[Dataset entries]
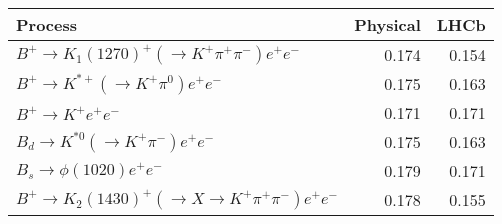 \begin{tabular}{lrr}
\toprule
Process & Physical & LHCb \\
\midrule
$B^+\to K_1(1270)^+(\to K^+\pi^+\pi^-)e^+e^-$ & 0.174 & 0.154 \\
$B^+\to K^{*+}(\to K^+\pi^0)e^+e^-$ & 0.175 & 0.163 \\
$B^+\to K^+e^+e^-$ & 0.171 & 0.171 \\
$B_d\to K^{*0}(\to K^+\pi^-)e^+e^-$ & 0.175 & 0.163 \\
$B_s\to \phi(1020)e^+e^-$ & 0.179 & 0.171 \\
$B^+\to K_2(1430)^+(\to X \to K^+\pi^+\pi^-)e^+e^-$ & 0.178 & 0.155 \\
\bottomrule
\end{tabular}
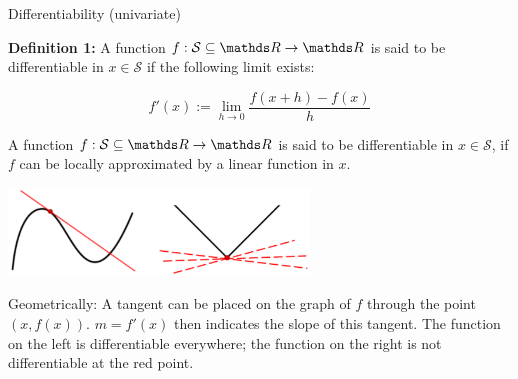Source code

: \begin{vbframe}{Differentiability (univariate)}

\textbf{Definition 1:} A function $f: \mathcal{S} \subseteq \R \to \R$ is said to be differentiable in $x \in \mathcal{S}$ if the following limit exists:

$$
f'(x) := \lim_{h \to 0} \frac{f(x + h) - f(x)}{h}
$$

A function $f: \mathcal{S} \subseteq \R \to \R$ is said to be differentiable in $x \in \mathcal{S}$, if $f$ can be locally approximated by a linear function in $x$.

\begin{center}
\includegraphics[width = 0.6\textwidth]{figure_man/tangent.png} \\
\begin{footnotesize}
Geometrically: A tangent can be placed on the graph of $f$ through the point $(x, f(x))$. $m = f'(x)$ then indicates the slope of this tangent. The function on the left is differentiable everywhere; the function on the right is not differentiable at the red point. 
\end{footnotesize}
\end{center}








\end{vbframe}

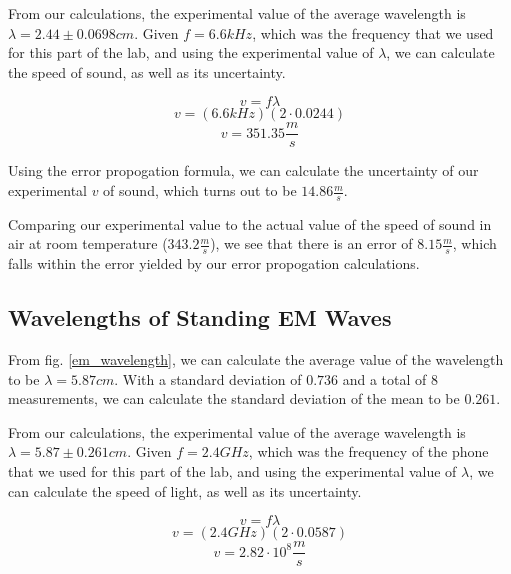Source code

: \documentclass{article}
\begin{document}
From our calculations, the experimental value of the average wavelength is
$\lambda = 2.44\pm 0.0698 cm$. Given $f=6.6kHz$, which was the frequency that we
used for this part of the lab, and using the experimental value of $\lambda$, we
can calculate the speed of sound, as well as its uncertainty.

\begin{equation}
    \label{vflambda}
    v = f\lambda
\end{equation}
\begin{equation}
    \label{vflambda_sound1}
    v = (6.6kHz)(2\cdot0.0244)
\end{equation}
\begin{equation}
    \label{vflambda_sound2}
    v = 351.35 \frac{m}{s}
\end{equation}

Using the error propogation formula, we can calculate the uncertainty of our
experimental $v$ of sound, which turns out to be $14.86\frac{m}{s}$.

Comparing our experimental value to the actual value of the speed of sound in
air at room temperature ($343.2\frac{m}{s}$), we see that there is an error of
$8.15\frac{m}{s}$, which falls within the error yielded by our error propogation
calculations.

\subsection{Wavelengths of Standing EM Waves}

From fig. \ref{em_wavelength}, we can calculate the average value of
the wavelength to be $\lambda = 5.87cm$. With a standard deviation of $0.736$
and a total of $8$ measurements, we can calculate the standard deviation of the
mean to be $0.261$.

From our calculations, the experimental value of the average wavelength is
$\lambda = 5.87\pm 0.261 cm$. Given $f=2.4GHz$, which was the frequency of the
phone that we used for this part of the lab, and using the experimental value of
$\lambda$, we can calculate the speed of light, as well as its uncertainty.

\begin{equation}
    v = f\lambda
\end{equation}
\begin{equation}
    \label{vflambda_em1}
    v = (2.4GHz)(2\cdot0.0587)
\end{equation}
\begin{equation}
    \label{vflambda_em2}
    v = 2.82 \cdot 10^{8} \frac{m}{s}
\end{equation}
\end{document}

| Work instruction |
Could you copy the data above exactly, leaving the pictures out?

| Output for this task |
 \begin{tabular}{lrr}
\toprule
Process & Physical & LHCb \\
\midrule
$B^+\to K_1(1270)^+(\to K^+\pi^+\pi^-)e^+e^-$ & 0.174 & 0.154 \\
$B^+\to K^{*+}(\to K^+\pi^0)e^+e^-$ & 0.175 & 0.163 \\
$B^+\to K^+e^+e^-$ & 0.171 & 0.171 \\
$B_d\to K^{*0}(\to K^+\pi^-)e^+e^-$ & 0.175 & 0.163 \\
$B_s\to \phi(1020)e^+e^-$ & 0.179 & 0.171 \\
$B^+\to K_2(1430)^+(\to X \to K^+\pi^+\pi^-)e^+e^-$ & 0.178 & 0.155 \\
\bottomrule
\end{tabular}
Source code

: \begin{vbframe}{Differentiability (univariate)}

\textbf{Definition 1:} A function $f: \mathcal{S} \subseteq \R \to \R$ is said to be differentiable in $x \in \mathcal{S}$ if the following limit exists:

$$
f'(x) := \lim_{h \to 0} \frac{f(x + h) - f(x)}{h}
$$

A function $f: \mathcal{S} \subseteq \R \to \R$ is said to be differentiable in $x \in \mathcal{S}$, if $f$ can be locally approximated by a linear function in $x$.

\begin{center}
\includegraphics[width = 0.6\textwidth]{figure_man/tangent.png} \\
\begin{footnotesize}
Geometrically: A tangent can be placed on the graph of $f$ through the point $(x, f(x))$. $m = f'(x)$ then indicates the slope of this tangent. The function on the left is differentiable everywhere; the function on the right is not differentiable at the red point. 
\end{footnotesize}
\end{center}








\end{vbframe}

Source code

: \documentclass{article}
\begin{document}
From our calculations, the experimental value of the average wavelength is
$\lambda = 2.44\pm 0.0698 cm$. Given $f=6.6kHz$, which was the frequency that we
used for this part of the lab, and using the experimental value of $\lambda$, we
can calculate the speed of sound, as well as its uncertainty.

\begin{equation}
    \label{vflambda}
    v = f\lambda
\end{equation}
\begin{equation}
    \label{vflambda_sound1}
    v = (6.6kHz)(2\cdot0.0244)
\end{equation}
\begin{equation}
    \label{vflambda_sound2}
    v = 351.35 \frac{m}{s}
\end{equation}

Using the error propogation formula, we can calculate the uncertainty of our
experimental $v$ of sound, which turns out to be $14.86\frac{m}{s}$.

Comparing our experimental value to the actual value of the speed of sound in
air at room temperature ($343.2\frac{m}{s}$), we see that there is an error of
$8.15\frac{m}{s}$, which falls within the error yielded by our error propogation
calculations.

\subsection{Wavelengths of Standing EM Waves}

From fig. \ref{em_wavelength}, we can calculate the average value of
the wavelength to be $\lambda = 5.87cm$. With a standard deviation of $0.736$
and a total of $8$ measurements, we can calculate the standard deviation of the
mean to be $0.261$.

From our calculations, the experimental value of the average wavelength is
$\lambda = 5.87\pm 0.261 cm$. Given $f=2.4GHz$, which was the frequency of the
phone that we used for this part of the lab, and using the experimental value of
$\lambda$, we can calculate the speed of light, as well as its uncertainty.

\begin{equation}
    v = f\lambda
\end{equation}
\begin{equation}
    \label{vflambda_em1}
    v = (2.4GHz)(2\cdot0.0587)
\end{equation}
\begin{equation}
    \label{vflambda_em2}
    v = 2.82 \cdot 10^{8} \frac{m}{s}
\end{equation}
\end{document}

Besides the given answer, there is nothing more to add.